Biomarkers of immune ageing as established in cross-sectional studies unequivocally document multiple differences between younger and older populations. Some markers distinct to older people can be associated with important health parameters such as frailty and responses to vaccination, but these and especially factors associated with mortality must be viewed in the context of the particular population in which they were established.

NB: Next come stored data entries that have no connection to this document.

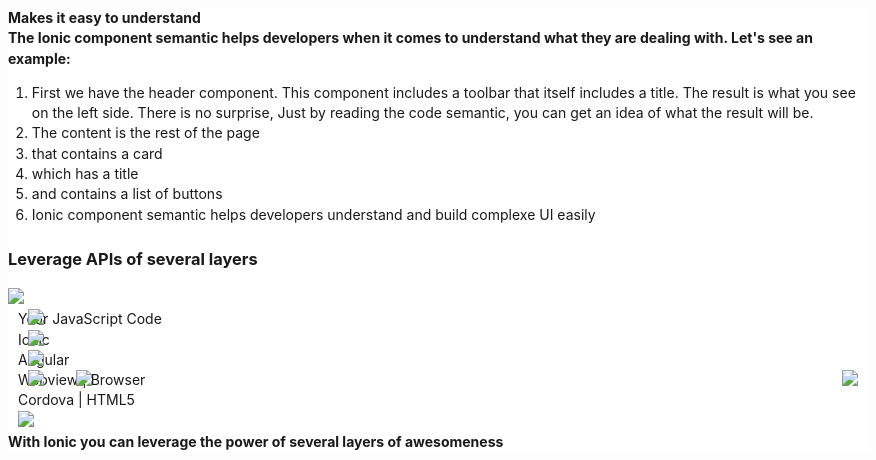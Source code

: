 </code></pre>
        </div>
    </div>
    <h4 class="fragment green" style="margin: 0;">Makes it easy to understand</h4>
    <aside class="notes">
        <b>The Ionic component semantic helps developers when it comes to understand what they are dealing with. Let's see an example:</b>
        <ol>
            <li>First we have the header component. This component includes a toolbar that itself includes a title. The result is what you see on the left side. There is no surprise, Just by reading the code semantic, you can get an idea of what the result will be.</li>
            <li>The content is the rest of the page</li>
            <li>that contains a card</li>
            <li>which has a title</li>
            <li>and contains a list of buttons</li>
            <li>Ionic component semantic helps developers understand and build complexe UI easily</li>
        </ol>
        <b></b>
    </aside>
</section>

<section>
    <h3>Leverage APIs of several layers</h3>
     <div layout="row" layout-align="center center">
            <div layout="column" flex="33" layout-align="center center">
                 <img src="./img/hybrid.png" class="img-plain"/>
            </div>
            <div layout="column" flex layout-align="center center" style="margin-left: 10px">
                <div class="box js fragment zoom-in" w100 style="position: relative">
                    <img src="../../img/js-logo.png" style="margin: 0; height: 48px; position: absolute; left: 10px;"  class="img-plain"/>
                    Your JavaScript Code
                </div>
                <div class="box ionic fragment zoom-in" w100 style="position: relative">
                    <img src="../../img/ionic-logo-square-white.png" style="margin: 0; height: 48px; position: absolute; left: 10px;"  class="img-plain"/>
                    Ionic
                </div>
                <div class="box angular fragment zoom-in" w100 style="position: relative">
                    <img src="../../img/angular-logo.png" style="margin: 0; height: 48px; position: absolute; left: 10px;"  class="img-plain"/>
                    Angular
                </div>
                <div class="box webview fragment zoom-in" w100 style="position: relative">
                    <img src="../../img/chromium-logo.png" style="margin: 0; height: 48px; position: absolute; left: 10px;"  class="img-plain"/>
                    <img src="../../img/wkwebview-logo.png" style="margin: 0; height: 48px; position: absolute; left: 58px;"  class="img-plain"/>
                    Webview | Browser
                    <img src="../../img/chrome-logo.png" style="margin: 0; height: 48px; position: absolute; right: 10px;"  class="img-plain"/>
                </div>
                <div class=" fragment zoom-in" w100>
                    <div class="box shell">Cordova | HTML5</div>
                    <i class="fa fa-refresh fa-spin fa-fw" aria-hidden="true" style="margin-bottom: 10px"></i>
                    <div class="box native" layout="column" layout-align="center center">
                        <img src="./img/native_features.png" class="img-plain" style="margin:0" />
                    </div>
                </div>
            </div>
        </div>
    <!--<h3 class="fragment green" style="margin: 20px 0;">Even natives ones</h3>-->
    <aside class="notes">
        <b>With Ionic you can leverage the power of several layers of awesomeness</b>
        <ol>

Truly universal age-associated changes in immune markers mostly seem limited to the reduction in numbers and proportions of peripheral blood naïve T cells due to thymic involution and possibly to dysfunctional short-lived innate immune cells, reflecting ageing of the haematopoietic stem cell system [40] and the poorly defined detrimental systemic milieu in older animals [41]. Hence, my answer to the question posed in the title is yes, in my opinion the human immune system does undergo senescence, and this is predominantly as a result of increasing holes in the naïve T cell repertoire and creeping exhaustion and malfunction of some of the cells responsible for immune memory of certain pathogens. The latter phenomenon, together with changes to haematopoiesis and innate immunity, contributes to the enhanced inflammatory status and tissue damage associated with “inflammaging”.

Abbreviations

CMV, cytomegalovirus; DC, dendritic cell; IRP, immune risk profile; NK, natural killer; YF, yellow fever.